TASK BRIEF :: Below are some records. Return exactly their lines from the one containing "それ以外の引数についてはソースコードをご覧ください。" through the one containing "Analysis with Tensorflow", and drop the pictures.

SOURCE MATERIAL ::
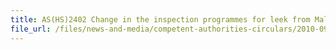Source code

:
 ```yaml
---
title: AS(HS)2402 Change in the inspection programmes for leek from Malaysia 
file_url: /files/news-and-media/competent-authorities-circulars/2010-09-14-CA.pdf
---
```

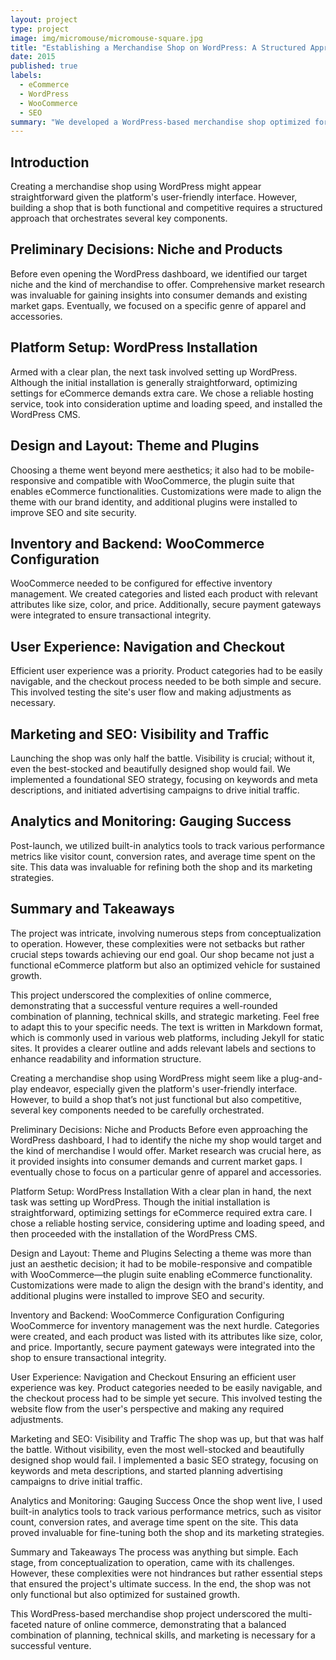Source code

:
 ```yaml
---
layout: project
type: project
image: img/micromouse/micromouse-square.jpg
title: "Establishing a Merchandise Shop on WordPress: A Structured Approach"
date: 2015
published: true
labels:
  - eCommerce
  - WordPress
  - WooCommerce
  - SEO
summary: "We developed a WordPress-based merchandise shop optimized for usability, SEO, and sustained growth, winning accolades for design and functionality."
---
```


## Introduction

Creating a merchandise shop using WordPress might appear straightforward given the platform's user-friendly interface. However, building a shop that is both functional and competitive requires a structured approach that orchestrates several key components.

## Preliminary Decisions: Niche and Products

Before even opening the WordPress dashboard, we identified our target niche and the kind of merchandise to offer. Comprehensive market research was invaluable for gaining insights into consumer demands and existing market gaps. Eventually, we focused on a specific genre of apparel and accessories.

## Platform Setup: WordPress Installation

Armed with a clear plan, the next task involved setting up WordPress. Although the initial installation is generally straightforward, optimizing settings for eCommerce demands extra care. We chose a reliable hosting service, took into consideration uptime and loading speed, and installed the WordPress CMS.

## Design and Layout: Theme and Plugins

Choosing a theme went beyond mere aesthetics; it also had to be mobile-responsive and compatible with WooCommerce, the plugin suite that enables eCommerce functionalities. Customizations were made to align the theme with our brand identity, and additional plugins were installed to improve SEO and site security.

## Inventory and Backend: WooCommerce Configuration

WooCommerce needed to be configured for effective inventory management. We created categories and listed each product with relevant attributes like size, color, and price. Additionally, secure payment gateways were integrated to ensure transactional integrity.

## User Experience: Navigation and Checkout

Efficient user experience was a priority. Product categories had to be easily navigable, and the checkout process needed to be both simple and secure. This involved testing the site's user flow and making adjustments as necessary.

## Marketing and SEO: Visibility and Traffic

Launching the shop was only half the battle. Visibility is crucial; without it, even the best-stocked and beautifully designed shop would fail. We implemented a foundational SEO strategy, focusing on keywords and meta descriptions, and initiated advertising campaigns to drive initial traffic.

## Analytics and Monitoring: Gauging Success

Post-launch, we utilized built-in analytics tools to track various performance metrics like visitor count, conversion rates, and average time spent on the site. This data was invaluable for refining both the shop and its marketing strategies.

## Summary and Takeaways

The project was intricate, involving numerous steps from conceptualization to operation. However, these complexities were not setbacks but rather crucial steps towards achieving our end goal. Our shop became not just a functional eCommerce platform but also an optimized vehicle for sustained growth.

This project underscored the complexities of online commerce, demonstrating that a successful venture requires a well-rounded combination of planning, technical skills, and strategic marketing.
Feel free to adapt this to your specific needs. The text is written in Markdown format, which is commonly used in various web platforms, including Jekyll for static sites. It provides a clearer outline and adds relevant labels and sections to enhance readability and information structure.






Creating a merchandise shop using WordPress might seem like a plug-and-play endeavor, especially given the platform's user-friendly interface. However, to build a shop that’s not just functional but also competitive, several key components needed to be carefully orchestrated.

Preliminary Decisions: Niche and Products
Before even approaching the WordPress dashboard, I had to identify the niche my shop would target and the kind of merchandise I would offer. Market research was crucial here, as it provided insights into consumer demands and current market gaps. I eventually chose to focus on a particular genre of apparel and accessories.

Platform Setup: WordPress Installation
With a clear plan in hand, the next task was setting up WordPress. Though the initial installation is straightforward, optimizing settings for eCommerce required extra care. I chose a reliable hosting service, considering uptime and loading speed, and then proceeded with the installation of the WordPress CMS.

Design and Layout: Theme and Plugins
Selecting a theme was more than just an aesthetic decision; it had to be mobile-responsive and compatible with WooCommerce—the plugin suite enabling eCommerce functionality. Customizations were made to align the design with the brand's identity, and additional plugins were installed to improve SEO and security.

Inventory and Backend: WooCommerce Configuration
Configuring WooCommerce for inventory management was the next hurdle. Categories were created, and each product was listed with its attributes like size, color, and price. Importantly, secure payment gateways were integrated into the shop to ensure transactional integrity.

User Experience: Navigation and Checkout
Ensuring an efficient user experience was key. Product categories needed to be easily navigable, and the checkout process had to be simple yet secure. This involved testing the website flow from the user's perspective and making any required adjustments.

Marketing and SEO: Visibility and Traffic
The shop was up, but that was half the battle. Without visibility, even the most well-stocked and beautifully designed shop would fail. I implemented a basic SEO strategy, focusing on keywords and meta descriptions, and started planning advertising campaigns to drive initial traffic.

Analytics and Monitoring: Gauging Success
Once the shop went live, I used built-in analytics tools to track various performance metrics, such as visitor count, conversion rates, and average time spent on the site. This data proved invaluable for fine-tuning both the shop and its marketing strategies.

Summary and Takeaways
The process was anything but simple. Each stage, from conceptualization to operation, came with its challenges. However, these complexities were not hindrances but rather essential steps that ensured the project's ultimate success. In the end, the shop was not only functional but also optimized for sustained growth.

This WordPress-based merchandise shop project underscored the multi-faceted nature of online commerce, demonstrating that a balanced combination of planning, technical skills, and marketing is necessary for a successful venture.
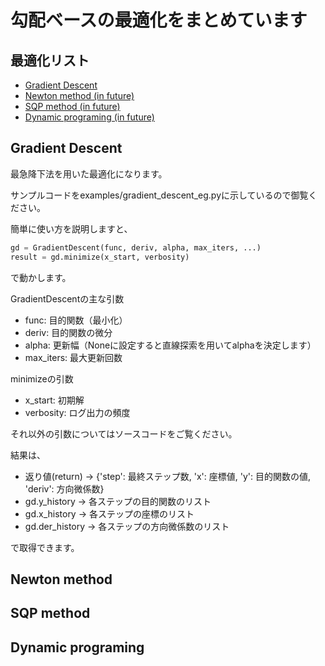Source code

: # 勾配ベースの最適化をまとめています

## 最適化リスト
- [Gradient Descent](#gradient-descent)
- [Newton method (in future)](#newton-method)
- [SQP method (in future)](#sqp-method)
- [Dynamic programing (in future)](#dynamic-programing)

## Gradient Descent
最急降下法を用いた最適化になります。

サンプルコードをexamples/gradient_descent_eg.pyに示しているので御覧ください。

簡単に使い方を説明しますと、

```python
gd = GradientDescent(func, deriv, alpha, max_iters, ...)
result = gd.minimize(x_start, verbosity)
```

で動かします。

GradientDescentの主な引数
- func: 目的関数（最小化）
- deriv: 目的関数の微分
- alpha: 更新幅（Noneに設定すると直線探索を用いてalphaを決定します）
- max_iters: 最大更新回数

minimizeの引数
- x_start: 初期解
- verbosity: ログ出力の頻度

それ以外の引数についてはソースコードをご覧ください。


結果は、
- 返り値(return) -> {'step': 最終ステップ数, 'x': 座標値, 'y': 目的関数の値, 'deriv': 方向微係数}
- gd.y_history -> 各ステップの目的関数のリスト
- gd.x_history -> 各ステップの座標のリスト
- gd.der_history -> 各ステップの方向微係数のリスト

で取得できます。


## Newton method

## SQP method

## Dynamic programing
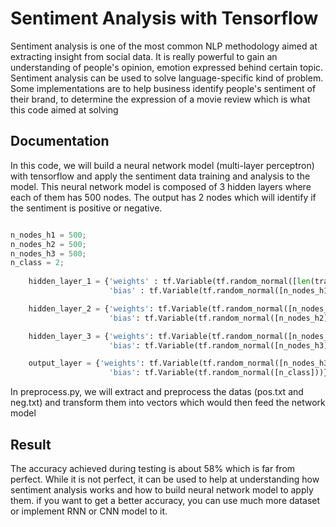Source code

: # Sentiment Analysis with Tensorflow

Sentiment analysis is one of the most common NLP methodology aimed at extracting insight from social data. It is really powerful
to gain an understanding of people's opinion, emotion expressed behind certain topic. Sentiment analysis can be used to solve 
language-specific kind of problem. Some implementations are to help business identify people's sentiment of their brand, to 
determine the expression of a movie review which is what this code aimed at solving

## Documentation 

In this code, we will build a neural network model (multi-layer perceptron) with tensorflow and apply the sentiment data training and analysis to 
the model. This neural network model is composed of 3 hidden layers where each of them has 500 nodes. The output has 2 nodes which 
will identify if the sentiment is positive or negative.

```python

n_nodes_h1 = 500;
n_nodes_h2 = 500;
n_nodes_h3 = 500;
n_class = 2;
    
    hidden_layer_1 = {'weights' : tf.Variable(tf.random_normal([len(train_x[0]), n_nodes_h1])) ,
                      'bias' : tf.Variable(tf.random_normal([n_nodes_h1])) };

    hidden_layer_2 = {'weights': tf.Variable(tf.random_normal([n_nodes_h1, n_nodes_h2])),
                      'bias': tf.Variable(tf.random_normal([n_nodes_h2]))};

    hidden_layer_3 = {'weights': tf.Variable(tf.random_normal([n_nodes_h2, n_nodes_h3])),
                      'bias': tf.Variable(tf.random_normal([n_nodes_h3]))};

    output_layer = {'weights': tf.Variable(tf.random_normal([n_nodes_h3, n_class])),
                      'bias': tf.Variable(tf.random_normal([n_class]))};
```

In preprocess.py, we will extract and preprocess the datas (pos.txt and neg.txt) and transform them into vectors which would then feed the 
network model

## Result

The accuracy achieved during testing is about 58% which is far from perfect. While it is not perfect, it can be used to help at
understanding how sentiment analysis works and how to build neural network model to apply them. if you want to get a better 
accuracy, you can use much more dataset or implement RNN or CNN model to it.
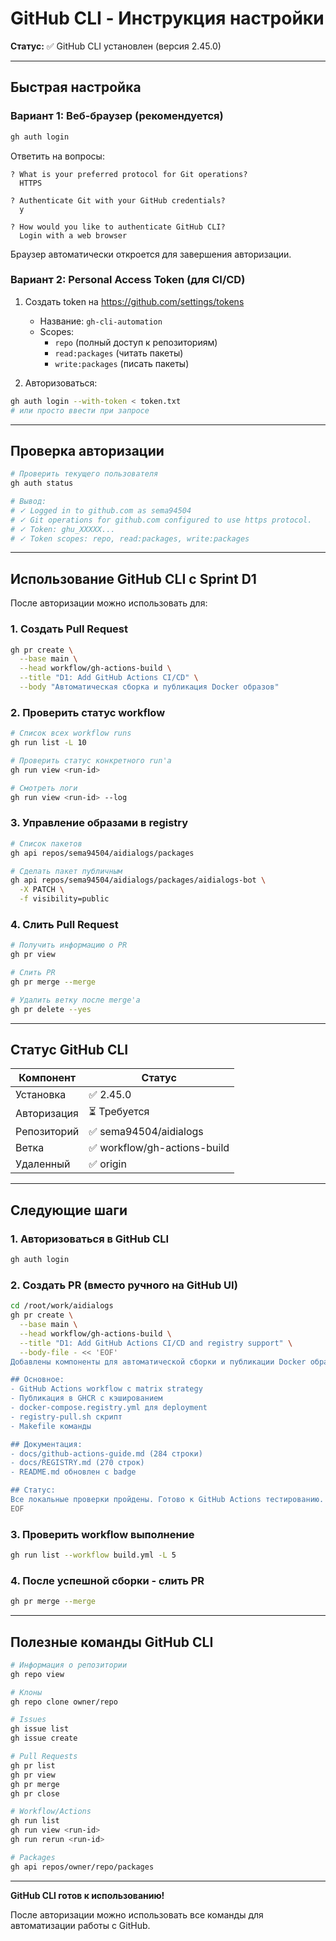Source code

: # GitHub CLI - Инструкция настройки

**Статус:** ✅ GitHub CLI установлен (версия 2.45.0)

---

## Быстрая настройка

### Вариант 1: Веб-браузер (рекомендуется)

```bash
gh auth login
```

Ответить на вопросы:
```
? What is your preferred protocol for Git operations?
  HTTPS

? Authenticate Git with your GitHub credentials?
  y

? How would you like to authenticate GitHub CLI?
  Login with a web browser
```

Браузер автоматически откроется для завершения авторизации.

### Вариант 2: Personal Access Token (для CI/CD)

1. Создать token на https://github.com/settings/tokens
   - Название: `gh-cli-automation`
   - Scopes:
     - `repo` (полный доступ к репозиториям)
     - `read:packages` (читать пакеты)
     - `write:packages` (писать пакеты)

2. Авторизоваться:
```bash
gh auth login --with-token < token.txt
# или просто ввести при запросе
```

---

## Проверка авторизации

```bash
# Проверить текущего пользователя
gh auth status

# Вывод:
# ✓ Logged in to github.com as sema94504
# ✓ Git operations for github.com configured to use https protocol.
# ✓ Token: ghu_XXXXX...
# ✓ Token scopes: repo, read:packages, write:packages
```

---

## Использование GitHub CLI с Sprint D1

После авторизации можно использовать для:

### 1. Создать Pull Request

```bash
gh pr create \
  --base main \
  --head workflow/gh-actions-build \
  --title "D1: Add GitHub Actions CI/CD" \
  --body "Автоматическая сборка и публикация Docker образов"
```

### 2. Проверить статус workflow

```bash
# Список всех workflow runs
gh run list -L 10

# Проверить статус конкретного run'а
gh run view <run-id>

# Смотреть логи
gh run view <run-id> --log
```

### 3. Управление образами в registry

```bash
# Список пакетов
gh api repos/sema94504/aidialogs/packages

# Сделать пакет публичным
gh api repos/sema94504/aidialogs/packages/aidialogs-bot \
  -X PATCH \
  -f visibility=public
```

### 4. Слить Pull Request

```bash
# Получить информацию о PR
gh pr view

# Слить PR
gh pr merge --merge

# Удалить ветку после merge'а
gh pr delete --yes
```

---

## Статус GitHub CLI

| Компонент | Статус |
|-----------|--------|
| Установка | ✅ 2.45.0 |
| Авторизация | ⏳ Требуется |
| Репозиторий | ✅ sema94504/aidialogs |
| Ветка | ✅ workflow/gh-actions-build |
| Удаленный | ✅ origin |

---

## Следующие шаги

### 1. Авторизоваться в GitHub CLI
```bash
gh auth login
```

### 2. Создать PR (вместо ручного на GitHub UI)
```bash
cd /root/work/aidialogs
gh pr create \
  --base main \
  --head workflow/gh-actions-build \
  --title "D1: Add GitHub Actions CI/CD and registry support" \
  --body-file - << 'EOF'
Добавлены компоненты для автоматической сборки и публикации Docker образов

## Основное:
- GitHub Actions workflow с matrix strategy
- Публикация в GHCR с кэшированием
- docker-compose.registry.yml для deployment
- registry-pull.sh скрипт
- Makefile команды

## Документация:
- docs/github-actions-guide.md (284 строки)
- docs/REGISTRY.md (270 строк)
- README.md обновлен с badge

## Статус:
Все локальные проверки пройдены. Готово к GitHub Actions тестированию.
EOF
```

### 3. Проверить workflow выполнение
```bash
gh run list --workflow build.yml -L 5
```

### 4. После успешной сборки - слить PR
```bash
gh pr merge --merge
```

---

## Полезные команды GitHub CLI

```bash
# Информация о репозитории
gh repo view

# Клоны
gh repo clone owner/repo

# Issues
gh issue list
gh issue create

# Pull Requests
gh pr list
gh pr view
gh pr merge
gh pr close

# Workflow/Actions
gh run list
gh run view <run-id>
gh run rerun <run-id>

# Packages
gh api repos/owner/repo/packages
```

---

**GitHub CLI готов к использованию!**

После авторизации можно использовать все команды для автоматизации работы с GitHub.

EXPECTED ANSWER ::
それ以外の引数についてはソースコードをご覧ください。


結果は、
- 返り値(return) -> {'step': 最終ステップ数, 'x': 座標値, 'y': 目的関数の値, 'deriv': 方向微係数}
- gd.y_history -> 各ステップの目的関数のリスト
- gd.x_history -> 各ステップの座標のリスト
- gd.der_history -> 各ステップの方向微係数のリスト

で取得できます。


## Newton method

## SQP method

## Dynamic programing
Source code

: # Sentiment Analysis with Tensorflow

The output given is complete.